I decided to open up the cashew nut to see it in its natural state. Grabbing a nearby rock, I cracked the shell open. Some of the juice squirted onto my belly and my son's belly too. I fingered the gooey substance surrounding the nut. It felt unctuous. Then, I had to sneeze and I touched my nose and face with my cashew covered hand. Five minutes later the pain began! What a horrible burning sensation that was. Everywhere the liquid touched was screaming with pain. Next came the inflammation, swelling and finally oozing liquid which lasted for many weeks. My face looked like Mohammed Ali had used it for practice. I thought I would be scarred for life, but surprisingly and happily the scars eventually faded and there's no trace left.

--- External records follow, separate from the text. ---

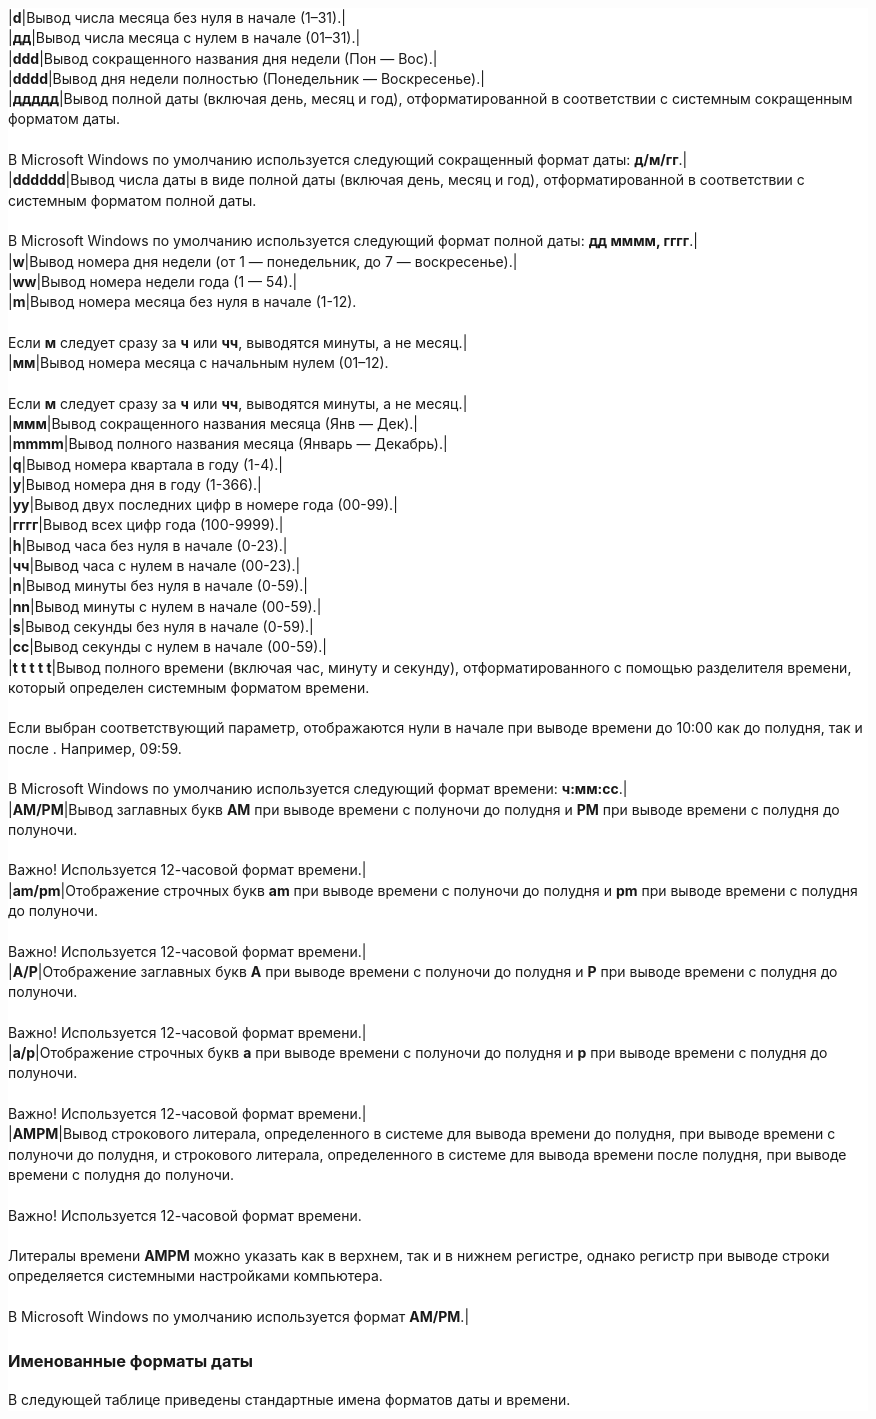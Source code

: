 |**d**|Вывод числа месяца без нуля в начале (1–31).|  
|**дд**|Вывод числа месяца с нулем в начале  (01–31).|  
|**ddd**|Вывод сокращенного названия дня недели (Пон — Вос).|  
|**dddd**|Вывод дня недели полностью (Понедельник — Воскресенье).|  
|**ддддд**|Вывод полной даты (включая день, месяц и год), отформатированной в соответствии с системным сокращенным форматом даты.<br /><br /> В Microsoft Windows по умолчанию используется следующий сокращенный формат даты: **д/м/гг**.|  
|**dddddd**|Вывод числа даты в виде полной даты (включая день, месяц и год), отформатированной в соответствии с системным форматом полной даты.<br /><br /> В Microsoft Windows по умолчанию используется следующий формат полной даты: **дд мммм, гггг**.|  
|**w**|Вывод номера дня недели (от 1 — понедельник, до 7 — воскресенье).|  
|**ww**|Вывод номера недели года (1 — 54).|  
|**m**|Вывод номера месяца без нуля в начале  (1-12).<br /><br /> Если **м** следует сразу за **ч** или **чч**, выводятся минуты, а не месяц.|  
|**мм**|Вывод номера месяца с начальным нулем (01–12).<br /><br /> Если **м** следует сразу за **ч** или **чч**, выводятся минуты, а не месяц.|  
|**ммм**|Вывод сокращенного названия месяца (Янв — Дек).|  
|**mmmm**|Вывод полного названия месяца (Январь — Декабрь).|  
|**q**|Вывод номера квартала в году (1-4).|  
|**y**|Вывод номера дня в году (1-366).|  
|**yy**|Вывод двух последних цифр в номере года (00-99).|  
|**гггг**|Вывод всех цифр года (100-9999).|  
|**h**|Вывод часа без нуля в начале  (0-23).|  
|**чч**|Вывод часа с нулем в начале  (00-23).|  
|**n**|Вывод минуты без нуля в начале (0-59).|  
|**nn**|Вывод минуты с нулем в начале  (00-59).|  
|**s**|Вывод секунды без нуля в начале  (0-59).|  
|**сс**|Вывод секунды с нулем в начале  (00-59).|  
|**t t t t t**|Вывод полного времени (включая час, минуту и секунду), отформатированного с помощью разделителя времени, который определен системным форматом времени.<br /><br /> Если выбран соответствующий параметр, отображаются нули в начале при выводе времени до 10:00 как до полудня, так и после . Например, 09:59.<br /><br /> В Microsoft Windows по умолчанию используется следующий формат времени: **ч:мм:сс**.|  
|**AM/PM**|Вывод заглавных букв **AM** при выводе времени с полуночи до полудня и **PM** при выводе времени с полудня до полуночи.<br /><br /> Важно! Используется 12-часовой формат времени.|  
|**am/pm**|Отображение строчных букв **am** при выводе времени с полуночи до полудня и **pm** при выводе времени с полудня до полуночи.<br /><br /> Важно! Используется 12-часовой формат времени.|  
|**A/P**|Отображение заглавных букв **A** при выводе времени с полуночи до полудня и **P** при выводе времени с полудня до полуночи.<br /><br /> Важно! Используется 12-часовой формат времени.|  
|**a/p**|Отображение строчных букв **a** при выводе времени с полуночи до полудня и **p** при выводе времени с полудня до полуночи.<br /><br /> Важно! Используется 12-часовой формат времени.|  
|**AMPM**|Вывод строкового литерала, определенного в системе для вывода времени до полудня, при выводе времени с полуночи до полудня, и строкового литерала, определенного в системе для вывода времени после полудня, при выводе времени с полудня до полуночи.<br /><br /> Важно! Используется 12-часовой формат времени.<br /><br /> Литералы времени **AMPM** можно указать как в верхнем, так и в нижнем регистре, однако регистр при выводе строки определяется системными настройками компьютера.<br /><br /> В Microsoft Windows по умолчанию используется формат **AM/PM**.|  
  
### <a name="named-date-formats"></a>Именованные форматы даты  
 В следующей таблице приведены стандартные имена форматов даты и времени.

I have since learned that the nut is covered with a highly caustic acid. Cashews must be either chemically or heat treated simply to be removed from the shell. Cashew workers must wear gloves, goggles and even masks to avoid breathing in the toxic fumes which will burn the lungs. This is definitely not a natural food for humans or many other creatures either for that matter! Apparently, "raw" cashews/butter can be found in health food stores, but I don't trust that they're truly raw or that they haven't been nutritionally harmed to make them edible-so I've said good-bye to cashew nuts.
BTW, it is for this reason too that I've given up olives as well. My grand parents had an olive farm in Italy and I can attest that raw olives are very bitter. They must be treated in some way-usually with salt-to remove the bitterness. Ian, on vegsource posted of a Peruvian olive that is supposedly only sun-dried. But, quite frankly, I'd rather enjoy some sweet delicious fruit than waste my money and probably my health on an expensive product that apparently still tastes bitter and is still very high in fat.
Cashew fruit, on the other hand, is a different matter. Maranon, as they are called in Costa Rica are very popular, especially in fruit drinks. So far, I find them too astringent to truly enjoy. But many people say that combined with another sweet fruit like dates in a smoothie they are delicious. I have yet to try them this way, but I will eventually since I have a tree growing on my property and would hate for the good fruit to go to waste.